Gaius, Institutes, III
Reinach, Paris, 1965 ).

 

 
72. Il arrive cependant qu'à sa mort un affranchi citoyen romain soit assimilé à un Latin. C'est le cas du Latin qui a suivi le droit quiritaire en vertu d'une concession impériale sans que les droits du patron en soient affectés. Car, ainsi que l'a édicté le divin Trajan, si un Latin, contre le gré ou à l'insu de son patron, a acquis le droit quiritaire par concession impériale, cet affranchi, tant qu'il vit est semblable aux autres affranchis citoyens romains et procrée des descendants libres légitimes ; mais il meurt selon le droit du Latin et ses descendants libres ne peuvent en hériter : il n'a pouvoir de tester que pour instituer son patron héritier, ou, en cas de refus de celui-ci, pour lui substituer un tiers. 73. Et comme cette constitution était censée avoir pour effet que ces individus ne mourraient jamais citoyens romains, bien qu'ils eussent joui du droit de devenir citoyens romains après leur naissance en vertu de la loi Aelia Sentia ou du sénatus-consulte, 1e divin Hadrien, ému par l'iniquité de la chose, fut l'instigateur d'un sénatus-consulte aux termes duquel ceux qui avaient acquis le droit quiritaire par concession impériale à l'insu du patron ou malgré lui, seraient, dans le cas où ils auraient par la suite usé du droit qu'ils eussent tenu de la loi Aelia Sentia ou du sénatus-consulte de devenir citoyens romains s'ils étaient demeurés Latins, considérés comme ayant acquis la nationalité romaine en vertu de la loi Aelia Sentia ou du sénatus-consulte.
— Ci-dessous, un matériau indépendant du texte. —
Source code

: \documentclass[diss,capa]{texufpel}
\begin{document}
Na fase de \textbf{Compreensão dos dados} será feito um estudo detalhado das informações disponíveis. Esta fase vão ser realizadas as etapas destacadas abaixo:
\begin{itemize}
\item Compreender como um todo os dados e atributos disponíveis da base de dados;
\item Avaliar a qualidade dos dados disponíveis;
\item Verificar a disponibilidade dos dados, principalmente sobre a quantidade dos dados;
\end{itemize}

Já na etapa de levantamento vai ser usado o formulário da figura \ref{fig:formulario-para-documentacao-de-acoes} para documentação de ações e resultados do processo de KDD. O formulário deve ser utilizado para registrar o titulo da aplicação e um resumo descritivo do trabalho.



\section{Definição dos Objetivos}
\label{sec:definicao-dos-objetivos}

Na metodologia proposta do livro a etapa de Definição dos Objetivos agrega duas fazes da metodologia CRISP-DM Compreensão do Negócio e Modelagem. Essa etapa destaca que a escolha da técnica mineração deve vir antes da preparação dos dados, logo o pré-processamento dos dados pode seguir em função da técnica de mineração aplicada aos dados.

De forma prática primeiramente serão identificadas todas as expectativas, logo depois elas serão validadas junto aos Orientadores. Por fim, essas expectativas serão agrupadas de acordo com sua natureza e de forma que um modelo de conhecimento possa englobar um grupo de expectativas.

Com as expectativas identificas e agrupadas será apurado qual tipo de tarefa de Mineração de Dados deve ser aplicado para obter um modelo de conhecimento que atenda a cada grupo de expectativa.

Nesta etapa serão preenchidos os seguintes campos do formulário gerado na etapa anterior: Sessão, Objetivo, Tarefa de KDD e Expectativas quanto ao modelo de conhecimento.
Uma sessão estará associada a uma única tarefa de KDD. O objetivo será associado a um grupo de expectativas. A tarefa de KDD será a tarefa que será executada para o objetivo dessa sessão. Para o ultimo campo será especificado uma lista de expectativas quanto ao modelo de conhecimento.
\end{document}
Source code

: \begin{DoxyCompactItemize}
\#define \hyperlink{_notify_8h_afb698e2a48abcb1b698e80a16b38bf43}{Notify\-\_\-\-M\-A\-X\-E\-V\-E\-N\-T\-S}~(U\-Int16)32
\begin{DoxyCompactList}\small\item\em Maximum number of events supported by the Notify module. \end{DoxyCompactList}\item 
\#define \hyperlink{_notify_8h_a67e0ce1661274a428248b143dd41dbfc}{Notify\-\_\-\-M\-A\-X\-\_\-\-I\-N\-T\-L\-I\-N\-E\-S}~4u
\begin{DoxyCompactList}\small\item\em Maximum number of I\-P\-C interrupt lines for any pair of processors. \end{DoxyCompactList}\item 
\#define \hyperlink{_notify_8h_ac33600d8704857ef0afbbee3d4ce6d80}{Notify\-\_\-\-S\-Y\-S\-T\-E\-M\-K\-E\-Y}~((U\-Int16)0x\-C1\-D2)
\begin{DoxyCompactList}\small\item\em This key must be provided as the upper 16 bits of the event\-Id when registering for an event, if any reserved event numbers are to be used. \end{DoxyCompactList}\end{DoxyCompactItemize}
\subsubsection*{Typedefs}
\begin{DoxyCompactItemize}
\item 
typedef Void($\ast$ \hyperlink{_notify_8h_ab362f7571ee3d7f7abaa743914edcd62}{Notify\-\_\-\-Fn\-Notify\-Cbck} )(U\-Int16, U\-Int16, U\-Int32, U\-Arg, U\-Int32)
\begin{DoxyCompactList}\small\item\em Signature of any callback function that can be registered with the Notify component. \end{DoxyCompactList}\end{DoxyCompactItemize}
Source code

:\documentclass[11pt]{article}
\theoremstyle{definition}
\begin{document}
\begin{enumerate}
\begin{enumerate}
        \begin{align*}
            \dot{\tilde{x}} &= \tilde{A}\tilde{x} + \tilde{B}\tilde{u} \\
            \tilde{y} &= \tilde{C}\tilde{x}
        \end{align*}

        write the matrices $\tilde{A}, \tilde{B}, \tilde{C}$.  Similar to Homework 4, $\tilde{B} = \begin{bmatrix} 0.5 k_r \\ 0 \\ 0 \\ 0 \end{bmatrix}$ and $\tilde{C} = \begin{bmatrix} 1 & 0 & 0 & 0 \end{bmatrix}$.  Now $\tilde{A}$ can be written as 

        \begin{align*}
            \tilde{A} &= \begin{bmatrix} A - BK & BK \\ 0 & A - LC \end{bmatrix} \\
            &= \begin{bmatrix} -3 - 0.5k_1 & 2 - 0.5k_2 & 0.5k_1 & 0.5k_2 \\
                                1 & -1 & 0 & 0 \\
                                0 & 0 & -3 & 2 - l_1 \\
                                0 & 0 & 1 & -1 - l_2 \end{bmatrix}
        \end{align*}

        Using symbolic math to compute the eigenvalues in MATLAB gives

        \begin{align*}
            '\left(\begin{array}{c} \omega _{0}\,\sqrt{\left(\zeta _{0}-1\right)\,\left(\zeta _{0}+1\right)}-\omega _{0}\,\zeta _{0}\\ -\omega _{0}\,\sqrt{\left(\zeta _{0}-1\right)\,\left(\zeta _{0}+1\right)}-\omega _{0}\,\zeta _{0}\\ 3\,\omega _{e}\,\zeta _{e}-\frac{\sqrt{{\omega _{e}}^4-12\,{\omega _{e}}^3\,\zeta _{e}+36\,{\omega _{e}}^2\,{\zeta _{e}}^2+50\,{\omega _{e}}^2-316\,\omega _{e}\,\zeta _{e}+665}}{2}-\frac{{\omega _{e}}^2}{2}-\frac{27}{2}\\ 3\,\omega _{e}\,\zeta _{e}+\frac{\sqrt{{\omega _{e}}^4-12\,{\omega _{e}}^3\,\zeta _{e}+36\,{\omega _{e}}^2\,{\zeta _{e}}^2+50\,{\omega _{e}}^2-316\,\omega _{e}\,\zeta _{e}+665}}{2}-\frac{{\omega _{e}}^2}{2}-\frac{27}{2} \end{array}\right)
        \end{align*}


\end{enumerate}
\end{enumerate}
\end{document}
74. Quant à ceux que la loi Aelia Sentia range au nombre des déditices, leurs biens échoient à leurs patrons, tantôt comme s'ils étaient des affranchis citoyens romains, tantôt comme s'ils étaient Latins. 75. En effet, les biens de ceux qui, s'ils n'étaient pas infectés d'un vice quelconque, auraient été affranchis comme citoyens romains, sont attribués aux patrons par cette même loi comme s'ils étaient citoyens romains ; et pourtant ils n'ont pas le droit de faire un testament selon la jurisprudence la plus suivie, et non sans raison, car il paraissait incroyable que le législateur eût voulu accorder aux hommes de la pire condition le droit de tester. 76. Quant aux biens de ceux qui auraient été affranchis comme Latins, s'ils n'étaient pas infectés de quelque vice, ils sont attribués aux patrons de la même façon que s'ils étaient morts Latins ; je reconnais d'ailleurs que le législateur n'a pas exprimé sur ce point sa volonté en termes suffisamment clairs.